For January 1st, 2013, I decided to do something a little different this year — a Big Day in Miami-Dade, which involves seeing or hearing as many species as possible within a 24-hour period inside my home county. The past record holder for Miami-Dade, my good birding friend Roberto “Toe” Torres, admitted that, as far as he knew, his not entirely serious effort of 102 species was the highest number of species recorded for the county in 24 hours. I decided that I wanted to beat that record. January seemed to be an excellent time with plenty of staked out passerines, wintering raptors, shorebirds, and waterfowl. It was consistently good without the vagaries of spring or fall migration coming into play. Since it has been a poor year for duck diversity in Miami-Dade, I decided to rely most of my efforts on the former three groups to pick up as many species as possible. On January 1st, 2013 at 4:30AM, I woke up to my alarm, and the race was on.
The male Vermilion Flycatcher outside of Everglades National Park, by Carlos Sanchez.
After driving along Research Road before dawn to pick up nocturnal species such as Eastern Screech-Owl, I began to bird Lucky Hammock at about 6:45AM. I started at Lucky Hammock for several reasons — very high diversity of wintering flycatchers, sparrows, and raptors but with the caveat that activity shuts down after around 10AM. The lush grasses surrounding Lucky Hammock, fueled by the abundant summer rains, held many species more typical of freshwater wetlands such as Swamp Sparrow, Wilson’s Snipe, and Sedge Wren. Being at the right place at the right time, Ft. Myers birder Vincent McGrath alerted me to a White-tailed Kite while Rangel Diaz called me over to see a Tropical Kingbird. I ate breakfast in front of a Vermilion Flycatcher interacting with an Eastern Phoebe. By the time I left Homestead, I was already approaching 70 species for the day.

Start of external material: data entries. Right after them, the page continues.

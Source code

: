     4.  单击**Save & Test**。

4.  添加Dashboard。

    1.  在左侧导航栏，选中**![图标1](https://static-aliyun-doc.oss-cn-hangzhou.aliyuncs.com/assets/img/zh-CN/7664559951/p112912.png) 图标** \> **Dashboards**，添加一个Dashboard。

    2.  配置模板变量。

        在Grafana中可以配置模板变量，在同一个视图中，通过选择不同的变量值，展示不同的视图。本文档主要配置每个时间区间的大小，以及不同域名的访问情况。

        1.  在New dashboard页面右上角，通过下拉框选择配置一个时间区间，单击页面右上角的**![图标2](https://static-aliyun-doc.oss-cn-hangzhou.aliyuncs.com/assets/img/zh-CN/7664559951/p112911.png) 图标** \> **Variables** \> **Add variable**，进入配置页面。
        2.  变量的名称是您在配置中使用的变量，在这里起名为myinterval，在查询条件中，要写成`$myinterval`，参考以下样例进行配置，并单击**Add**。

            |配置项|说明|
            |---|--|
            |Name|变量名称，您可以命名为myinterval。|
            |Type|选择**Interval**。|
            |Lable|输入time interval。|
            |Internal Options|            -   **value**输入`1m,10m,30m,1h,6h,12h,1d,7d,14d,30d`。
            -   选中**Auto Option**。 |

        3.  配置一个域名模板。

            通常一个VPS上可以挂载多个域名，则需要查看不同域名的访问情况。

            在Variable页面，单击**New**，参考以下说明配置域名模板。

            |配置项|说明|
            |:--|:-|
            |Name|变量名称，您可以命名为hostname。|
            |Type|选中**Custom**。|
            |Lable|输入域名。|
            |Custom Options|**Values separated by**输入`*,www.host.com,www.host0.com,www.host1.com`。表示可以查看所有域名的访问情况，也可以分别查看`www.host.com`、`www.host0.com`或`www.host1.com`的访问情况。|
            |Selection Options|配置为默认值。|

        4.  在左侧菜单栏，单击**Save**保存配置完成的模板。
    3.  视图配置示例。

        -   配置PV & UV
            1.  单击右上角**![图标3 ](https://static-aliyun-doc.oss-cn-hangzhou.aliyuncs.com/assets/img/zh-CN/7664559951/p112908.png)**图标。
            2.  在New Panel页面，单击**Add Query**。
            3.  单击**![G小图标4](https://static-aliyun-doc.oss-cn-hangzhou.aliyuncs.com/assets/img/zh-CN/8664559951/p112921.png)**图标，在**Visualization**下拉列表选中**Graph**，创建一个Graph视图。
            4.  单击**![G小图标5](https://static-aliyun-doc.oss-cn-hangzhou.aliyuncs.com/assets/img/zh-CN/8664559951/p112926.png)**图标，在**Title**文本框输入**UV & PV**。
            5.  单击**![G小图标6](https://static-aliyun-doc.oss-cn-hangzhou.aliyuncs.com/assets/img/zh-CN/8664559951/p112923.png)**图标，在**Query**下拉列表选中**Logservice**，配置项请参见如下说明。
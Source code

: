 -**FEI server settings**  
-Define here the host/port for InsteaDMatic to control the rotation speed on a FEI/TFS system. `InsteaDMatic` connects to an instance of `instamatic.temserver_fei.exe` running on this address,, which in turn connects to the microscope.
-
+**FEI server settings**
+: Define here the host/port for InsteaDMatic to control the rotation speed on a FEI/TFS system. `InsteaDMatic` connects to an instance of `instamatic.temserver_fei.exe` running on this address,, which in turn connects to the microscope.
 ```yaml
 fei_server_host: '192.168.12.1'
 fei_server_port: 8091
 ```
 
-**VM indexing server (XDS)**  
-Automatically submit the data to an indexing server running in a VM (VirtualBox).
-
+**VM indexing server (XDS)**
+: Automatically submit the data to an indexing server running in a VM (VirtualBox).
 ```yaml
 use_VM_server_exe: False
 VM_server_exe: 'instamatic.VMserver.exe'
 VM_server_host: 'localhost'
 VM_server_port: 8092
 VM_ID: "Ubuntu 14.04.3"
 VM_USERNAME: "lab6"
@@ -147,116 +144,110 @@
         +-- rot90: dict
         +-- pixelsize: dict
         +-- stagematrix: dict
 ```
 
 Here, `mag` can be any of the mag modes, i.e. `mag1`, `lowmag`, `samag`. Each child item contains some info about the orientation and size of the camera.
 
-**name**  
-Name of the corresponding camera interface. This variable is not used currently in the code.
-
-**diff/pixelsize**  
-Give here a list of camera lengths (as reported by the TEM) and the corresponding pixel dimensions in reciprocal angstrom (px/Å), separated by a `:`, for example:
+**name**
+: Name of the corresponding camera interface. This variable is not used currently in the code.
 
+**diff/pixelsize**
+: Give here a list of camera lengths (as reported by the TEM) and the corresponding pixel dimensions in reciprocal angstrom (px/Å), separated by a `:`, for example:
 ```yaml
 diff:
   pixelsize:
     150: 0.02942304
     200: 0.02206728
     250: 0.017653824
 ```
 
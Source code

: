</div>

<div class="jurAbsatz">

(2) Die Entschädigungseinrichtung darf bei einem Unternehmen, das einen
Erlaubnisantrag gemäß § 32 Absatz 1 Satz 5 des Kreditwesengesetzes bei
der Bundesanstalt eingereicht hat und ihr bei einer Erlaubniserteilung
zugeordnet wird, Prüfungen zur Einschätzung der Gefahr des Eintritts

Yellow-throated Warbler at Dante Fascell Park in Miami-Dade, by Carlos Sanchez
Phase two of my strategy involved quickly racing through the Coral Gables area, visiting various postage stamp parks as they proved to have diverse warbler flocks that were easy to locate due to the park’s small size. Dante Fascell Park quickly yielded a large flock of Pine Warbler that included a Yellow-throated Warbler and a Black-throated Green Warbler while Merrie Christmas Park had a large flock of Yellow-rumped Warbler that included a rare Wilson’s Warbler. My visit to Mathesom Hammock, a very large park that deserves at least half a day to explore thoroughly, felt too brief, although I did add my only Yellow-throated Vireo and Spotted Sandpiper for the day. Onward to Virginia Key and Crandon Beach for coastal species!
A very adorable Piping Plover at Crandon Beach, by Carlos Sanchez
Virginia Key and Crandon Beach were my reliable sites for an almost entirely new set of birds. My hope was that the beaches would not be so busy with people as to deter the shorebirds from feeding in accessible areas. Crandon Beach yielded the usual assortment of shorebirds, including Piping Plover, Wilson’s Plover, and Dunlin along with less reliable species such as Western Sandpiper and Common Loon — it was good enough for what I needed. Although gull numbers at the beach were down, I got really lucky while driving off Virginia Key with a Great Black-backed Gull and a Herring Gull lined up on successive lamp posts. I felt I was on a roll at around 300PM. A brief visit at AD Barnes Park on my way back south was a must to pick up passerines missed such as Black-throated Blue Warbler and a bonus Hermit Thrush, although the Gundam style pop music booming from the picnic area made it impossible to listen for soft seeps and chirps. I threw in the towel for passerines with the fading light.
Cutler Wetlands, which I had visited the day before, had all the hoped for species such as American Avocet and my first waterfowl species of the day. At around 5:00PM, I was at Dump Marsh bush wacking through mangroves to get a clear view of the eastern pond and its American Wigeon and Gadwall. With the rapidly fading light, I made my way over to the pond south of the water control structure and waited to see what would fly into roost — no Bald Eagles, no unexpected surprises. The Lesser Nighthawks never materialized. It was over. But was it good enough?
After tallying my list, I had recorded 128 species for the day (121 seen + 6 heard), including 16 species of warbler and 16 species of shorebird. It was more than good enough to be the new record for Miami-Dade. Did I miss some really common or obvious species? Of course! American Crow and Monk Parakeet were two species I missed, and I almost missed Green Heron (my last new species of the day, at the eleventh hour). Although I was incredibly tired, I also had a lot of fun and enjoyed the logistics aspect of a Big Day even though I tend to like being very thorough at the locations I visit. It is certainly something I would do again, and I encourage others to try themselves.